Task description:
Gather every line of the entries that includes the word "contribute".

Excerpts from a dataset
_ _ _ _ _

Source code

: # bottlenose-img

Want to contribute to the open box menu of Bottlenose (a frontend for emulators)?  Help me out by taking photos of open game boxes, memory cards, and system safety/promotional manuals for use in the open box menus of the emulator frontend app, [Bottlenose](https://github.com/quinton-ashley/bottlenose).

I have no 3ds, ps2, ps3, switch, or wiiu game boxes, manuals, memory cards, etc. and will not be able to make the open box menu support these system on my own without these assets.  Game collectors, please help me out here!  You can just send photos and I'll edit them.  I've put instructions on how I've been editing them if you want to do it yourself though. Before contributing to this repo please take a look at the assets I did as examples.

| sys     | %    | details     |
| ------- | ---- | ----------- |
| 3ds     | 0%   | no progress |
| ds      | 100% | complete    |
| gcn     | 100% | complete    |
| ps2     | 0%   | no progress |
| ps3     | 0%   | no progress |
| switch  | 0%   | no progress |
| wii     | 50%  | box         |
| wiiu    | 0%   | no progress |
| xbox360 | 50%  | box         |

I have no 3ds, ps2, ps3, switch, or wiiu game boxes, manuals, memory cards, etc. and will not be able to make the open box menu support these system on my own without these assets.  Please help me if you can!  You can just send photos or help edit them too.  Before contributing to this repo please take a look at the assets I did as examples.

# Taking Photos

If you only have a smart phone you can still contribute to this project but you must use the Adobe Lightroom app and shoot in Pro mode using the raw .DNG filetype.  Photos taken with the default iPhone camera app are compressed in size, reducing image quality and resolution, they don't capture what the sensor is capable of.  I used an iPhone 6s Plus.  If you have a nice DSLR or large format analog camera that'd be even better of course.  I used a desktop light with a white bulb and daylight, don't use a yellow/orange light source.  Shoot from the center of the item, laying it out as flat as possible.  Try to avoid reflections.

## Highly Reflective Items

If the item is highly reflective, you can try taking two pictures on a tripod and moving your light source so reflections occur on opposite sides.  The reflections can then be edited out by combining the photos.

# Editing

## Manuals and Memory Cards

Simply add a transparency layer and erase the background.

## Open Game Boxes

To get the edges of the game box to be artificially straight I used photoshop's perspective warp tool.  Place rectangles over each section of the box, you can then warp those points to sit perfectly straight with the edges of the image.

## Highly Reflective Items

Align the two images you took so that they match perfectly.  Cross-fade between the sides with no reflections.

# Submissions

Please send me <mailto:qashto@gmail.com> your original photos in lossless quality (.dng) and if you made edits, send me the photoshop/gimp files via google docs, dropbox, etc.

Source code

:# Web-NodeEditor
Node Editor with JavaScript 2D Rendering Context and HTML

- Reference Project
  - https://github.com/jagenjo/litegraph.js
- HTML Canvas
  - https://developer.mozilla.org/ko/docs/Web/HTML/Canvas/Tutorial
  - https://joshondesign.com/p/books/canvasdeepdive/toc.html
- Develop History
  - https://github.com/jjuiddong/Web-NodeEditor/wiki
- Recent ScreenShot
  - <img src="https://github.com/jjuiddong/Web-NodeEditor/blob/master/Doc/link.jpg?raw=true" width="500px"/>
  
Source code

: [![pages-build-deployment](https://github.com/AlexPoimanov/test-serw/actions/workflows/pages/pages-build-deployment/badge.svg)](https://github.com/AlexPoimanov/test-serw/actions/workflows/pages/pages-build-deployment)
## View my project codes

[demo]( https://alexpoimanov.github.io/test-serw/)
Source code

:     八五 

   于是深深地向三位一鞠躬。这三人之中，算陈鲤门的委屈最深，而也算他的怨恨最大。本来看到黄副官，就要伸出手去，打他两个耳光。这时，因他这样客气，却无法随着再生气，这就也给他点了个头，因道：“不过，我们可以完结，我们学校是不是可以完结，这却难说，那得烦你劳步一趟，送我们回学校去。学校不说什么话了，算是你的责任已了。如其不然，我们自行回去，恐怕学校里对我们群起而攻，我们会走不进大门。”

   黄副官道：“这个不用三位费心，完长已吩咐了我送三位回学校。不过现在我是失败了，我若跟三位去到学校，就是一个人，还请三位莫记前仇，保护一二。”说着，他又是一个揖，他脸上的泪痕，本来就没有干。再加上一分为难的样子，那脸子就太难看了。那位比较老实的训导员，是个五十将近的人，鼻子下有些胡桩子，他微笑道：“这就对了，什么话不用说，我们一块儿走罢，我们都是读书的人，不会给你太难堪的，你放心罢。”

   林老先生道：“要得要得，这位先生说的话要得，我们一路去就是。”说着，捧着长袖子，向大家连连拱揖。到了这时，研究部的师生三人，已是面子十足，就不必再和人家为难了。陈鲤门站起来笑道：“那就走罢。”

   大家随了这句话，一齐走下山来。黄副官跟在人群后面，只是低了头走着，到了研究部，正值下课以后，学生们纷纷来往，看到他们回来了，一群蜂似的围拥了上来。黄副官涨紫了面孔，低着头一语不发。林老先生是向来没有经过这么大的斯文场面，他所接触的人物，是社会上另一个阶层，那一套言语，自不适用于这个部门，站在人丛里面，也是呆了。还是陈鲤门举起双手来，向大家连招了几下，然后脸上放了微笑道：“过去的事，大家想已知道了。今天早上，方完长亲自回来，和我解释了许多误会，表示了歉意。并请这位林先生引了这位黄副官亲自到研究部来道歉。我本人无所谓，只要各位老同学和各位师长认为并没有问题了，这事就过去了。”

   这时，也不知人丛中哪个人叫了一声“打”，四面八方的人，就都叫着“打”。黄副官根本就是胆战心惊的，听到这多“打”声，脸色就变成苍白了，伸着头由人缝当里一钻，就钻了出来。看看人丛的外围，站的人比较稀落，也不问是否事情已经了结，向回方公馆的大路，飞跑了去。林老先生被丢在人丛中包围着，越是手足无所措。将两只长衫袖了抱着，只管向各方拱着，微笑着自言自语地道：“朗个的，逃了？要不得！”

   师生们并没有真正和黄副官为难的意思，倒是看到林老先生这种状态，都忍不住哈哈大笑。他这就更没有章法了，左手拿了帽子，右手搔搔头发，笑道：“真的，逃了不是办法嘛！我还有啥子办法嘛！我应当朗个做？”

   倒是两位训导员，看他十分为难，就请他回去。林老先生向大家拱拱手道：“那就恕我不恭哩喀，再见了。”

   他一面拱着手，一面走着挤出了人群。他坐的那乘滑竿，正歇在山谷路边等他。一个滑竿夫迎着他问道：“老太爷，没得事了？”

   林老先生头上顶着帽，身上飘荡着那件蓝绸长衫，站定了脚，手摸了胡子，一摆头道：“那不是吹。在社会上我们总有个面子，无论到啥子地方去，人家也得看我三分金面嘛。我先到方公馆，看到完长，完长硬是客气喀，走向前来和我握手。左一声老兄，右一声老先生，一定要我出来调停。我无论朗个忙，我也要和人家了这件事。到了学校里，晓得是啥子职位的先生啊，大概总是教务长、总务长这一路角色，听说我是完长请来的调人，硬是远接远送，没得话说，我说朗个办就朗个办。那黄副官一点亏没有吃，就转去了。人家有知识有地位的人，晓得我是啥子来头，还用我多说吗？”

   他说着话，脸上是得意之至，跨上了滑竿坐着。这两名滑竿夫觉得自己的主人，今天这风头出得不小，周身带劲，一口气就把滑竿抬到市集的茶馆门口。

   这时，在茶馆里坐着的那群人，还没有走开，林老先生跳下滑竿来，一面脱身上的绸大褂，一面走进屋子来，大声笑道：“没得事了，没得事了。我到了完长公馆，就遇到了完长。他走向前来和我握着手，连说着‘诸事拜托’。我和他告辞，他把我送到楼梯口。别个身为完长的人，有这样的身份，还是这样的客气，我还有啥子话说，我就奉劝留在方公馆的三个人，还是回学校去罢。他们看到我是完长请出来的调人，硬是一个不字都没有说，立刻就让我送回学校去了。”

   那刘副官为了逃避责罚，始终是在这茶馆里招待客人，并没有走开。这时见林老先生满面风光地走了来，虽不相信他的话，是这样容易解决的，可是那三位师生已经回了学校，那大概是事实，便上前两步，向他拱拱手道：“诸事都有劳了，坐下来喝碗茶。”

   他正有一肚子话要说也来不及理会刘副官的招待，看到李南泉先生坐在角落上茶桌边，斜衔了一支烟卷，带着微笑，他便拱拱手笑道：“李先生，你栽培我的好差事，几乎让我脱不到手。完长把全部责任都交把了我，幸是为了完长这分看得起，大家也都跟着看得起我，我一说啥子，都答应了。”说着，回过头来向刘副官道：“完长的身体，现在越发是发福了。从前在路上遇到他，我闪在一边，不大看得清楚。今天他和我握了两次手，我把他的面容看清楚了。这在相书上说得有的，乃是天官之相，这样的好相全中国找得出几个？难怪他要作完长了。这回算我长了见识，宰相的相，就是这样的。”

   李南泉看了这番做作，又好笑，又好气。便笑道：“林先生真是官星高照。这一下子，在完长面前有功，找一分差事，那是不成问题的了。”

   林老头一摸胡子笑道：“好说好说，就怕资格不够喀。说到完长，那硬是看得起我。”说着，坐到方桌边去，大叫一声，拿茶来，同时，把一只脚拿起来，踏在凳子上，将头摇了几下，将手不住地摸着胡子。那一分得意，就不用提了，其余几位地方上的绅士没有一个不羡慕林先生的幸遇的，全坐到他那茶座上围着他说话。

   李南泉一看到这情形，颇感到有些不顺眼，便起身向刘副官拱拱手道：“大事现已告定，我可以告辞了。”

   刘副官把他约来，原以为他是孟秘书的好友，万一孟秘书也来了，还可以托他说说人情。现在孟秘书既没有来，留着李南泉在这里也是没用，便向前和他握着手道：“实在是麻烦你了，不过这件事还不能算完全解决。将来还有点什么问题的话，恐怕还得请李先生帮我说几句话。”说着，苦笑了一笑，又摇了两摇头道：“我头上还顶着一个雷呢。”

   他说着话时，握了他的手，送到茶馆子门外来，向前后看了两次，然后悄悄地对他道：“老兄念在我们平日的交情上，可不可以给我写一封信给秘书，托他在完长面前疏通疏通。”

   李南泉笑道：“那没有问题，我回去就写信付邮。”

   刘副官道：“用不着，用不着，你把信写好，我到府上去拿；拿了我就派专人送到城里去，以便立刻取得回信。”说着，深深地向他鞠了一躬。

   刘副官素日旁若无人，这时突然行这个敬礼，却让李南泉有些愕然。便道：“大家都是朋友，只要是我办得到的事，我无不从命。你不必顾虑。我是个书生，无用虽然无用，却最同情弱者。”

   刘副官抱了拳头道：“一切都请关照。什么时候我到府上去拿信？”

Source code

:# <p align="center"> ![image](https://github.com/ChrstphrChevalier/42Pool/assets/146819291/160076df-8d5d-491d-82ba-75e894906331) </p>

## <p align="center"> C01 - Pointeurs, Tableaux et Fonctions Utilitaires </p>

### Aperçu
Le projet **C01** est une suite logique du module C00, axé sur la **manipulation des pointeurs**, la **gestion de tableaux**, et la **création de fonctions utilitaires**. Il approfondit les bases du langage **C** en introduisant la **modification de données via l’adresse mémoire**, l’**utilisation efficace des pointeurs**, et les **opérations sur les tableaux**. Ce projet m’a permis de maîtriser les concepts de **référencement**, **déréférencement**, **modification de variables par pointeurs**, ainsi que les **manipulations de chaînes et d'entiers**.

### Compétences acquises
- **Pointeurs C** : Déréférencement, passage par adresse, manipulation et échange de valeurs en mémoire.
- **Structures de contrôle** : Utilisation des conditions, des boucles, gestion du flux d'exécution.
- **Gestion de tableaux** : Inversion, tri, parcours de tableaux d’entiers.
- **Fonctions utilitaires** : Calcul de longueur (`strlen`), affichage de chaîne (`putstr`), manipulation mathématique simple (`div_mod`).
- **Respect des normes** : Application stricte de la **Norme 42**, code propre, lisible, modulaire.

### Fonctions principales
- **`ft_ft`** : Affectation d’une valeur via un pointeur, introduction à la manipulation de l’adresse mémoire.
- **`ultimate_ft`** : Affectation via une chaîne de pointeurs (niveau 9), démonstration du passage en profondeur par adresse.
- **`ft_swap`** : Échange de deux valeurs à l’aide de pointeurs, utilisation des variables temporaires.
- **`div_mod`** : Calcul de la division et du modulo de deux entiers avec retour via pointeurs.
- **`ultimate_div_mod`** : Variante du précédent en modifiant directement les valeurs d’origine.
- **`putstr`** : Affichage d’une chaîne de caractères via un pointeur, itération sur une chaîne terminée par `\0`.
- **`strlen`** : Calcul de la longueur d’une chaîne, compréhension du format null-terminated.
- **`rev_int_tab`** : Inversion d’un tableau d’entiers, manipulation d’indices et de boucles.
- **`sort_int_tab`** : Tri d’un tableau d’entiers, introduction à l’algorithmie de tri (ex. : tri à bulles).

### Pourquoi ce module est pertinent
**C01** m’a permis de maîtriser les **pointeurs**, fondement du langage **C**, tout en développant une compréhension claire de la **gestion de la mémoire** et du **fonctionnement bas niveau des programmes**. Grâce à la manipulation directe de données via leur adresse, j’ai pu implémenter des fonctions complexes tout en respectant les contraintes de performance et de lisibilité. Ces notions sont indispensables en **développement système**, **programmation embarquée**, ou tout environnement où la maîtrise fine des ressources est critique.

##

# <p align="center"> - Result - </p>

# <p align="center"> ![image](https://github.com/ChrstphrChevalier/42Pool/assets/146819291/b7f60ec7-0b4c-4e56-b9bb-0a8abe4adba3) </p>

_ _ _ _ _

Answer section:
Want to contribute to the open box menu of Bottlenose (a frontend for emulators)?  Help me out by taking photos of open game boxes, memory cards, and system safety/promotional manuals for use in the open box menus of the emulator frontend app, [Bottlenose](https://github.com/quinton-ashley/bottlenose).
If you only have a smart phone you can still contribute to this project but you must use the Adobe Lightroom app and shoot in Pro mode using the raw .DNG filetype.  Photos taken with the default iPhone camera app are compressed in size, reducing image quality and resolution, they don't capture what the sensor is capable of.  I used an iPhone 6s Plus.  If you have a nice DSLR or large format analog camera that'd be even better of course.  I used a desktop light with a white bulb and daylight, don't use a yellow/orange light source.  Shoot from the center of the item, laying it out as flat as possible.  Try to avoid reflections.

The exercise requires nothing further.